Question

cos²x dy/dx + y = tan x ,Solve it.

Answer 1

Answer:

The solution is

$\bf\:y.e^{tanx}=tanx\:e^{tanx}-e^{tanx}+c$

Step-by-step explanation:

Cos²x dy/dx + y = tan x ,Solve it.

$cos^2x\:\frac{dy}{dx}+y=tanx$

$\text{Divide both sides by }cos^2x$

$\frac{dy}{dx}+sec^2x\:y=sec^2x\:tanx$

This is a linear differential equation in y

comparing with

$\frac{dy}{dx}+Py=Q$ we get

$P=sec^2x\:and\:Q=sec^2x\:tanx$

Integrating factor

$=e^{\int\:P\:dx}$

$=e^{\int\:sec^2x\:dx}$

$=e^{tanx}$

The solution is

$y.e^{\int\:P\:dx}=\int\:Q\:e^{\int\:P\:dx}\:dx+c$

$y.e^{tanx}=\int\:sec^2x\:tanx\:e^{tanx}\:dx+c$ ......(1)

Take

$t=tanx$

$\frac{dt}{dx}=sec^2x$

$dt=sec^2x\:dx$

(1) becomes

$y.e^{tanx}=\int\:\:t\:e^{t}\:dt+c$

using integration by parts we get

$y.e^{tanx}=t\:e^t-e^t+c$

The solution is

$\boxed{\bf\:y.e^{tanx}=tanx\:e^{tanx}-e^{tanx}+c}$

Answer 2

Answer:

The result is:

$y\cdot e^{tanx}=tanx\cdot e^{tanx}-e^{tanx}+c$

Step-by-step explanation:

Given equation is:

$cos^2x\dfrac{dy}{dx}+y=tanx$

Hence dividing both side of the equation by $cos^2x$ we get:

$\dfrac{dy}{dx}+\dfrac{y}{cos^2x}=\dfrac{tanx}{cos^2x}$

Since we know the formula:

$\dfrac{1}{cosx}=secx$

So:

$\dfrac{dy}{dx}+sec^2x\,(y)=sec^2x\,tanx\,\,\,\,\,eqn(1)$

This is in the form of first order linear differential equation because of $\dfrac{dy}{dx}$.

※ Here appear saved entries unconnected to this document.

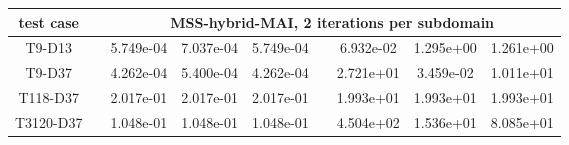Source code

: \begin{table}
\begin{adjustbox}{width=1\textwidth} %
\small
\begin{tabular}{ccccccccc}
\toprule
{test case} && \multicolumn{7}{c}{MSS-hybrid-MAI, 2 iterations per subdomain}   \\
\midrule
T9-D13       &&  5.749e-04 &  7.037e-04 &  5.749e-04 &&  6.932e-02 &  1.295e+00 &  1.261e+00 \\
T9-D37       &&  4.262e-04 &  5.400e-04 &  4.262e-04 &&  2.721e+01 &  3.459e-02 &  1.011e+01 \\
T118-D37     &&  2.017e-01 &  2.017e-01 &  2.017e-01 &&  1.993e+01 &  1.993e+01 &  1.993e+01 \\
T3120-D37    &&  1.048e-01 &  1.048e-01 &  1.048e-01 &&  4.504e+02 &  1.536e+01 &  8.085e+01 \\
\bottomrule
\end{tabular}
\end{adjustbox}
\end{table}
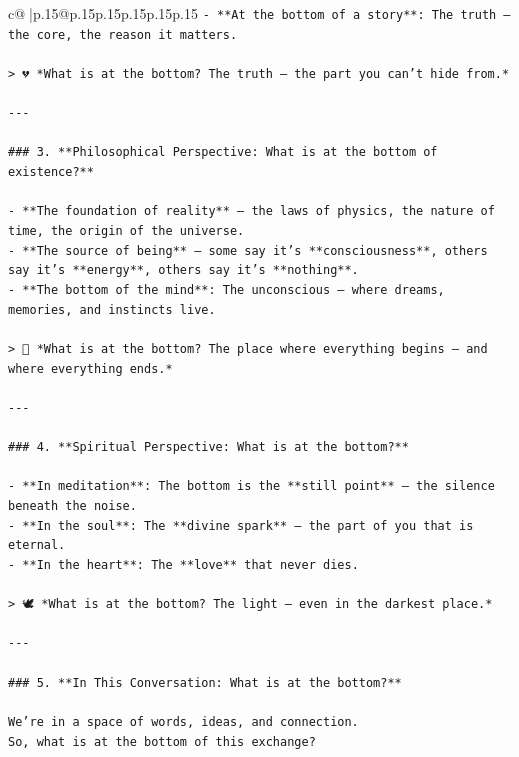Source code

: \documentclass{article}
\begin{document}
{\begin{supertabular}{c@{$\;$}|p{.15\linewidth}@{}p{.15\linewidth}p{.15\linewidth}p{.15\linewidth}p{.15\linewidth}p{.15\linewidth}}
{{{\texttt{{-} **At the bottom of a story**: The truth — the core, the reason it matters.} \\
\\ 
\texttt{> 💔 *What is at the bottom? The truth — the part you can’t hide from.*} \\
\\ 
\texttt{{-}{-}{-}} \\
\\ 
\texttt{\#\#\# 3. **Philosophical Perspective: What is at the bottom of existence?**} \\
\\ 
\texttt{{-} **The foundation of reality** — the laws of physics, the nature of time, the origin of the universe.} \\
\texttt{{-} **The source of being** — some say it’s **consciousness**, others say it’s **energy**, others say it’s **nothing**.} \\
\texttt{{-} **The bottom of the mind**: The unconscious — where dreams, memories, and instincts live.} \\
\\ 
\texttt{> 🧠 *What is at the bottom? The place where everything begins — and where everything ends.*} \\
\\ 
\texttt{{-}{-}{-}} \\
\\ 
\texttt{\#\#\# 4. **Spiritual Perspective: What is at the bottom?**} \\
\\ 
\texttt{{-} **In meditation**: The bottom is the **still point** — the silence beneath the noise.} \\
\texttt{{-} **In the soul**: The **divine spark** — the part of you that is eternal.} \\
\texttt{{-} **In the heart**: The **love** that never dies.} \\
\\ 
\texttt{> 🕊️ *What is at the bottom? The light — even in the darkest place.*} \\
\\ 
\texttt{{-}{-}{-}} \\
\\ 
\texttt{\#\#\# 5. **In This Conversation: What is at the bottom?**} \\
\\ 
\texttt{We’re in a space of words, ideas, and connection.  } \\
\texttt{So, what is at the bottom of this exchange?} \\
}}}
\end{supertabular}}
\end{document}
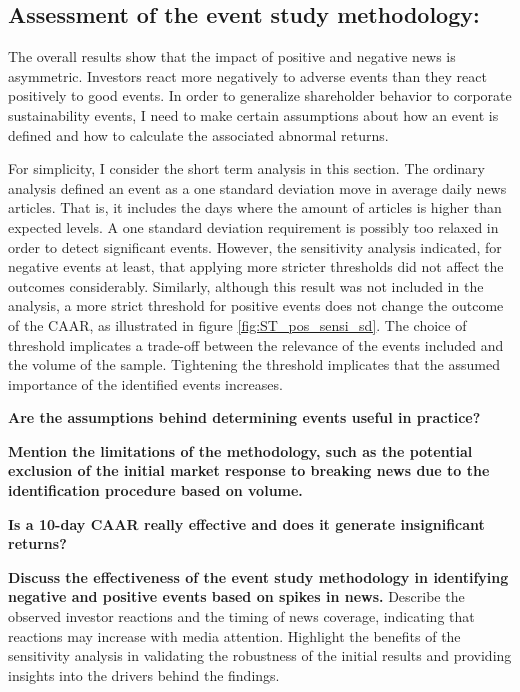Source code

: 
\subsection{Assessment of the event study methodology:}

The overall results show that the impact of positive and negative news is asymmetric. Investors react more negatively to adverse events than they react positively to good events. In order to generalize shareholder behavior to corporate sustainability events, I need to make certain assumptions about how an event is defined and how to calculate the associated abnormal returns. 

For simplicity, I consider the short term analysis in this section. The ordinary analysis defined an event as a one standard deviation move in average daily news articles. That is, it includes the days where the amount of articles is higher than expected levels. A one standard deviation requirement is possibly too relaxed in order to detect significant events. However, the sensitivity analysis indicated, for negative events at least, that applying more stricter thresholds did not affect the outcomes considerably. Similarly, although this result was not included in the analysis, a more strict threshold for positive events does not change the outcome of the CAAR, as illustrated in figure \ref{fig:ST_pos_sensi_sd}. The choice of threshold implicates a trade-off between the relevance of the events included and the volume of the sample. Tightening the threshold implicates that the assumed importance of the identified events increases.




\textbf{Are the assumptions behind determining events useful in practice?}

\textbf{Mention the limitations of the methodology, such as the potential exclusion of the initial market response to breaking news due to the identification procedure based on volume.}

\textbf{Is a 10-day CAAR really effective and does it generate insignificant returns?}

\textbf{Discuss the effectiveness of the event study methodology in identifying negative and positive events based on spikes in news.}
Describe the observed investor reactions and the timing of news coverage, indicating that reactions may increase with media attention. Highlight the benefits of the sensitivity analysis in validating the robustness of the initial results and providing insights into the drivers behind the findings.




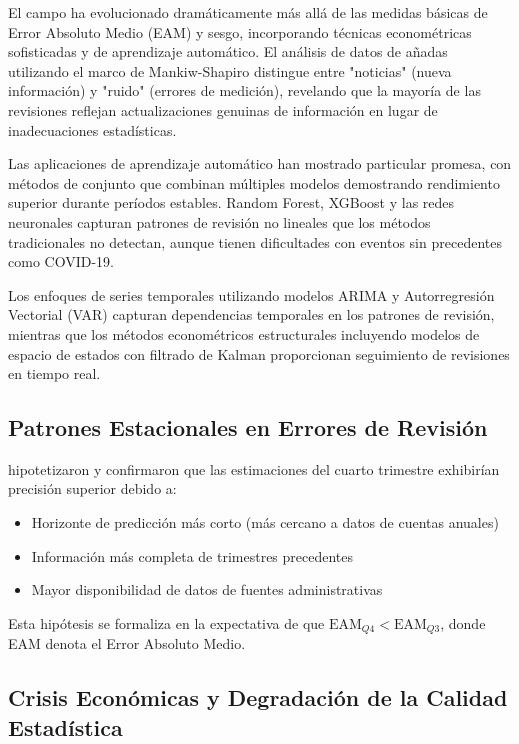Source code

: \documentclass{article}
\begin{document}
El campo ha evolucionado dramáticamente más allá de las medidas básicas de Error Absoluto Medio (EAM) y sesgo, incorporando técnicas econométricas sofisticadas y de aprendizaje automático. El análisis de datos de añadas utilizando el marco de Mankiw-Shapiro distingue entre "noticias" (nueva información) y "ruido" (errores de medición), revelando que la mayoría de las revisiones reflejan actualizaciones genuinas de información en lugar de inadecuaciones estadísticas.

Las aplicaciones de aprendizaje automático han mostrado particular promesa, con métodos de conjunto que combinan múltiples modelos demostrando rendimiento superior durante períodos estables. Random Forest, XGBoost y las redes neuronales capturan patrones de revisión no lineales que los métodos tradicionales no detectan, aunque tienen dificultades con eventos sin precedentes como COVID-19.

Los enfoques de series temporales utilizando modelos ARIMA y Autorregresión Vectorial (VAR) capturan dependencias temporales en los patrones de revisión, mientras que los métodos econométricos estructurales incluyendo modelos de espacio de estados con filtrado de Kalman proporcionan seguimiento de revisiones en tiempo real.

\subsection{Patrones Estacionales en Errores de Revisión}

\citet{pavia2017} hipotetizaron y confirmaron que las estimaciones del cuarto trimestre exhibirían precisión superior debido a:

\begin{itemize}
\item Horizonte de predicción más corto (más cercano a datos de cuentas anuales)
\item Información más completa de trimestres precedentes
\item Mayor disponibilidad de datos de fuentes administrativas
\end{itemize}

Esta hipótesis se formaliza en la expectativa de que $\text{EAM}_{Q4} < \text{EAM}_{Q3}$, donde EAM denota el Error Absoluto Medio.

\subsection{Crisis Económicas y Degradación de la Calidad Estadística}
\end{document}
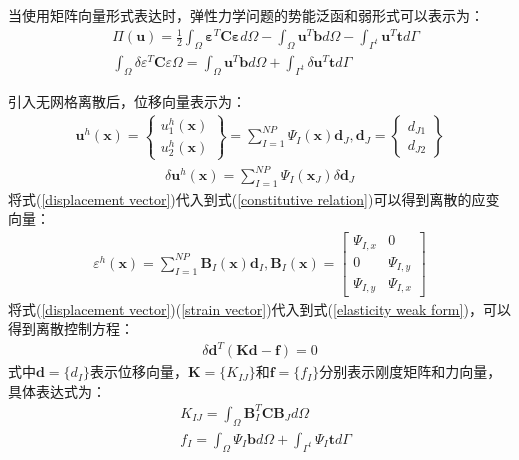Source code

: \documentclass[a4paper]{ctexbook}
\begin{document}
当使用矩阵向量形式表达时，弹性力学问题的势能泛函和弱形式可以表示为：
\begin{align}\label{elasticity weak form}
    &\Pi(\pmb{u})=\frac{1}{2}\int_{\Omega}\pmb{\varepsilon}^T\pmb{C}\pmb{\varepsilon}d\Omega-\int_{\Omega}\pmb{u}^T\pmb{b}d\Omega-\int_{\Gamma^t}\pmb{u}^T\pmb{t}d\Gamma\\
    &\int_{\Omega}\delta\varepsilon^T\pmb{C}\varepsilon\Omega=\int_{\Omega}\pmb{u}^T\pmb{b}d\Omega+\int_{\Gamma^t}\delta\pmb{u}^T\pmb{t}d\Gamma
\end{align}\par
引入无网格离散后，位移向量表示为：
\begin{equation}\label{displacement vector}
\begin{split}
    \pmb{u}^h(\pmb{x})=\left\{\begin{matrix}u_1^h(\pmb{x})\\u_2^h(\pmb{x})
    \end{matrix}\right\}=\sum_{I=1}^{N\!P}\Psi_I(\pmb{x})\pmb d_J,\pmb{d}_J=\left\{\begin{matrix}d_{J1}\\d_{J2}\end{matrix}\right\}
\end{split}
\end{equation}
\begin{equation}
\begin{split}
    \delta\pmb{u}^h(\pmb{x})=\sum_{I=1}^{N\!P}\Psi_I(\pmb{x}_J)\delta\pmb{d}_J
\end{split}
\end{equation}
将式(\ref{displacement vector})代入到式(\ref{constitutive relation})可以得到离散的应变向量：
\begin{equation}\label{strain vector}
\begin{split}
    \varepsilon^h(\pmb{x})=\sum_{I=1}^{N\!P}\pmb{B}_I(\pmb{x})\pmb{d}_I,\pmb{B}_I(\pmb{x})= \left[\begin{matrix}\Psi_{I,x}&0\\0&\Psi_{I,y}\\\Psi_{I,y}&\Psi_{I,x} \end{matrix}\right] 
\end{split}
\end{equation}
将式(\ref{displacement vector})(\ref{strain vector})代入到式(\ref{elasticity weak form})，可以得到离散控制方程：
\begin{equation}
\begin{split}
    \delta\pmb{d}^T(\pmb{K}\pmb{d}-\pmb{f})=0
\end{split}
\end{equation}
式中$\pmb{d}=\{d_I\}$表示位移向量，$\pmb{K}=\{K_{IJ}\}$和$\pmb{f}=\{f_I\}$分别表示刚度矩阵和力向量，具体表达式为：
\begin{equation}
\begin{split}
        &K_{IJ}=\int_{\Omega}\pmb{B}_I^T\pmb{C}\pmb{B}_Jd\Omega\\
        &f_I=\int_{\Omega}\Psi_I\pmb{b}d\Omega+\int_{\Gamma^t}\Psi_I\pmb{t}d\Gamma
\end{split}
\end{equation}
\end{document}
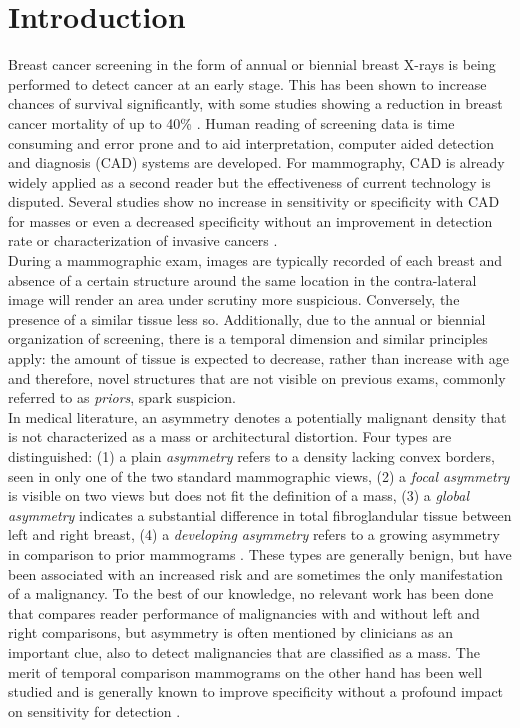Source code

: \documentclass[12pt]{spieman}  %
\begin{document}
\section{Introduction}
\label{sec::introduction}
Breast cancer screening in the form of annual or biennial breast X-rays is being performed to detect cancer at an early stage. This has been shown to increase chances of survival significantly, with some studies showing a reduction in breast cancer mortality of up to 40\% \cite{Taba03}. Human reading of screening data is time consuming and error prone and to aid interpretation, computer aided detection and diagnosis (CAD) \cite{Gige01, Doi07, Doi05, Ginn11} systems are developed. For mammography, CAD is already widely applied as a second reader \cite{Rao10, Mali06} but the effectiveness of current technology is disputed. Several studies show no increase in sensitivity or specificity with CAD \cite{Tayl05b} for masses or even a decreased specificity without an improvement in detection rate or characterization of invasive cancers \cite{Fent11, Lehm15}. \\ 

During a mammographic exam, images are typically recorded of each breast and absence of a certain structure around the same location in the contra-lateral image will render an area under scrutiny more suspicious. Conversely, the presence of a similar tissue less so. Additionally, due to the annual or biennial organization of screening, there is a temporal dimension and similar principles apply: the amount of tissue is expected to decrease, rather than increase with age and therefore, novel structures that are not visible on previous exams, commonly referred to as {\it priors}, spark suspicion. \\

In medical literature, an asymmetry denotes a potentially malignant density that is not characterized as a mass or architectural distortion. Four types are distinguished: (1) a plain {\it asymmetry} refers to a density lacking convex borders, seen in only one of the two standard mammographic views, (2) a {\it focal asymmetry} is visible on two views but does not fit the definition of a mass, (3) a {\it global asymmetry} indicates a substantial difference in total fibroglandular tissue between left and right breast, (4) a {\it developing asymmetry} refers to a growing asymmetry in comparison to prior mammograms \cite{Sick07, Youk09}. These types are generally benign, but have been associated with an increased risk \cite{Scut06} and are sometimes the only manifestation of a malignancy. To the best of our knowledge, no relevant work has been done that compares reader performance of malignancies with and without left and right comparisons, but asymmetry is often mentioned by clinicians as an important clue, also to detect malignancies that are classified as a mass. The merit of temporal comparison mammograms on the other hand has been well studied and is generally known to improve specificity without a profound impact on sensitivity for detection \cite{Thur00, Burn02, Vare05, Roel07, Yank11}. \\
\end{document}
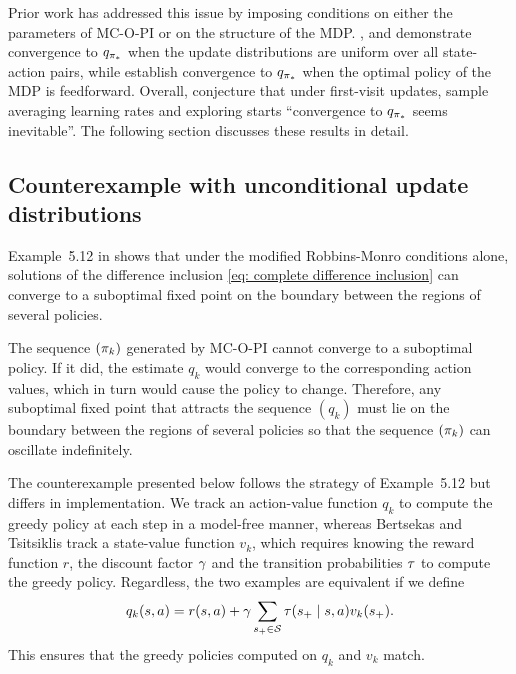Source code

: Prior work has addressed this issue by imposing conditions on either the parameters of MC-O-PI or on the structure of the MDP.
\citet{Tsitsiklis2002OnIteration}, \citet{Chen2018OnProblem} and \citet{Liu2021OnStarts} demonstrate convergence to $\qopt$ when the update distributions are uniform over all state-action pairs,
while \citet{Wang2022OnLearning} establish convergence to $\qopt$ when the optimal policy of the MDP is feedforward.
Overall, \citet[p. 99]{Sutton2018ReinforcementIntroduction} conjecture that under first-visit updates, sample averaging learning rates and exploring starts ``convergence to $\qopt$ seems inevitable''.
The following section discusses these results in detail.


\subsection{Counterexample with unconditional update distributions}
\label{sec: existing counter}

Example~5.12 in \citep{Bertsekas1996Neuro-DynamicProgramming} shows that under the modified Robbins-Monro conditions alone, solutions of the difference inclusion \eqref{eq: complete difference inclusion} can converge to a suboptimal fixed point on the boundary between the regions of several policies.

\begin{remark}
    The sequence $(\pol_k)$ generated by MC-O-PI cannot converge to a suboptimal policy. If it did, the estimate $q_k$ would converge to the corresponding action values, which in turn would cause the policy to change. Therefore, any suboptimal fixed point that attracts the sequence $(q_k)$ must lie on the boundary between the regions of several policies so that the sequence $(\pol_k)$ can oscillate indefinitely.
\end{remark}

The counterexample presented below follows the strategy of Example~5.12 but differs in implementation.
We track an action-value function $q_k$ to compute the greedy policy at each step in a model-free manner,
whereas Bertsekas and Tsitsiklis track a state-value function $v_k$, which requires knowing the reward function $r$, the discount factor $\discount$ and the transition probabilities $\transit$ to compute the greedy policy.
Regardless, the two examples are equivalent if we define
\begin{align*}
    q_k(s,a) = r(s,a) + \discount \sum_{s_+ \in \sset} \transit(s_+ \mid s,a) v_k(s_+).
\end{align*}
This ensures that the greedy policies computed on $q_k$ and $v_k$ match.


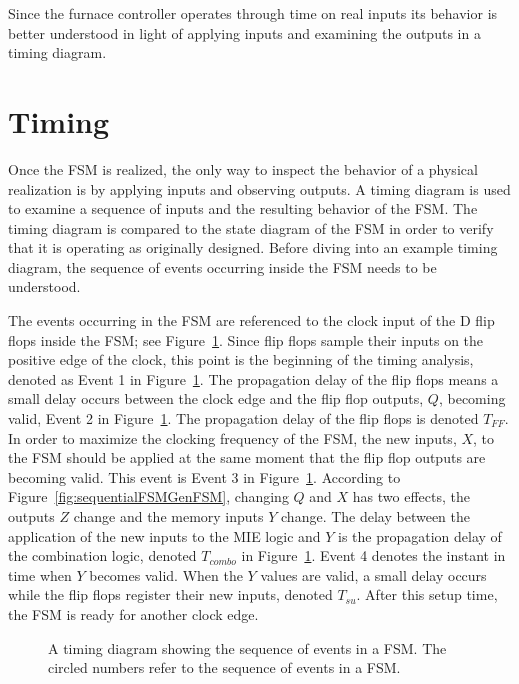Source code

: Since the furnace controller operates through time on real
inputs its behavior is better understood in light of applying 
inputs and examining the outputs in a timing diagram.



\section{Timing}
Once the FSM is realized, the only way to inspect the behavior of a physical
realization is by applying inputs and observing outputs.  A timing 
diagram is used to examine a sequence of inputs and the resulting behavior of the FSM.
The timing diagram is compared to the state diagram of the FSM in order 
to verify that it is operating as originally designed.  Before diving into an 
example timing diagram,  the sequence of events
occurring  inside the FSM needs to be understood.

The events occurring in the FSM are referenced to the clock input of the 
D flip flops inside the FSM; see Figure~\ref{fig:sequentialFSMGenTime}.  Since flip
flops sample their inputs on the positive edge of the clock, this point is the
beginning of the timing analysis, denoted as Event 1 in 
Figure~\ref{fig:sequentialFSMGenTime}.  The propagation delay of the flip flops means 
a small delay occurs between the clock edge and the flip flop outputs, $Q$,
becoming valid, Event 2 in Figure~\ref{fig:sequentialFSMGenTime}.  The propagation delay 
of the flip flops is denoted $T_{FF}$.  In order to maximize the clocking 
frequency of the FSM, the new inputs, $X$, to the FSM should be applied at the
same moment that the flip flop outputs are becoming valid.  This event is Event 3
in Figure~\ref{fig:sequentialFSMGenTime}. According to Figure~\ref{fig:sequentialFSMGenFSM}, changing
$Q$ and $X$ has two effects, the outputs $Z$ change and the memory
inputs $Y$ change.  The delay between the application of the new inputs to
the MIE logic and $Y$ is the propagation delay of the combination logic, denoted
$T_{combo}$ in Figure~\ref{fig:sequentialFSMGenTime}.  Event 4 denotes the instant in time
when $Y$ becomes valid.  When the $Y$ values are valid, a small
delay occurs while the flip flops register their new inputs, denoted $T_{su}$.  After 
this setup time, the FSM is ready for another clock edge.  

\begin{figure}[ht]

\caption{A timing diagram showing the sequence of events in a FSM.
The circled numbers refer to the sequence of events in a FSM.}
\label{fig:sequentialFSMGenTime}

\end{figure}
\label{page:GenTime}


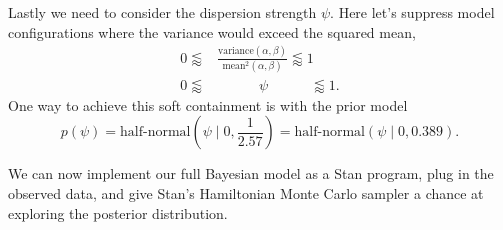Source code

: \documentclass[
  letterpaper,
  DIV=11,
  numbers=noendperiod]{scrartcl}
\begin{document}
Lastly we need to consider the dispersion strength \(\psi\). Here let's
suppress model configurations where the variance would exceed the
squared mean, \begin{align*}
0 \lessapprox
&\frac{ \text{variance}(\alpha, \beta) }{ \text{mean}^{2}(\alpha, \beta) }
\lessapprox 1
\\
0 \lessapprox & \quad\quad\;\;\;\, \psi \quad\quad\;\;\;\,  \lessapprox 1.
\end{align*} One way to achieve this soft containment is with the prior
model \[
p( \psi )
= \text{half-normal} \left( \psi \mid 0, \frac{1}{2.57} \right)
= \text{half-normal} \left( \psi \mid 0, 0.389 \right).
\]

We can now implement our full Bayesian model as a Stan program, plug in
the observed data, and give Stan's Hamiltonian Monte Carlo sampler a
chance at exploring the posterior distribution.
\end{document}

Hence the general solution of this equation is:

$\dfrac{dy}{dx}+P(x)y=Q(x)\,\,\,\,\,eqn(2)$

Comparing with eqn(2) with eqn(1) we get:

$P(x)=sec^2x\\Q(x)=sec^2x\,tanx$

Now evaluating it for integrating factor:

I.F=$e^{\int P(x)\,dx}$

$=e^{\int sec^2x\,dx}\\=e^{tanx}$

Hence the solution will be:

$y\times I.F=\displaystyle\int Q(x)\times I.F\,dx\\y\times e^{tanx}=\displaystyle\int sec^2x\,tanx\times e^{tanx}\,dx$

Let:

$sec^2x\,dx=dz$

Now integrating:

$\displaystyle\int z\cdot e^z\,dz$

Applying here integration by parts formula and it is describe below:

$\displaystyle\int (uv)dx=u\displaystyle\int v\,dx-\displaystyle\int [\dfrac{d}{dx}(u)\displaystyle\int v\,dx]dx$

Therefore:

$z\displaystyle\int e^z\,dz-\displaystyle\int [\dfrac{d}{dz}(z)\displaystyle\int e^z\,dz]dz\\=ze^z-\displaystyle\int [1\cdot e^z]dz\\=ze^z-e^z+c$

Substituting back the value of z.

$y\cdot e^{tanx}=tanx\,e^{tanx}-e^{tanx}+c$

Here c denotes the integration constant.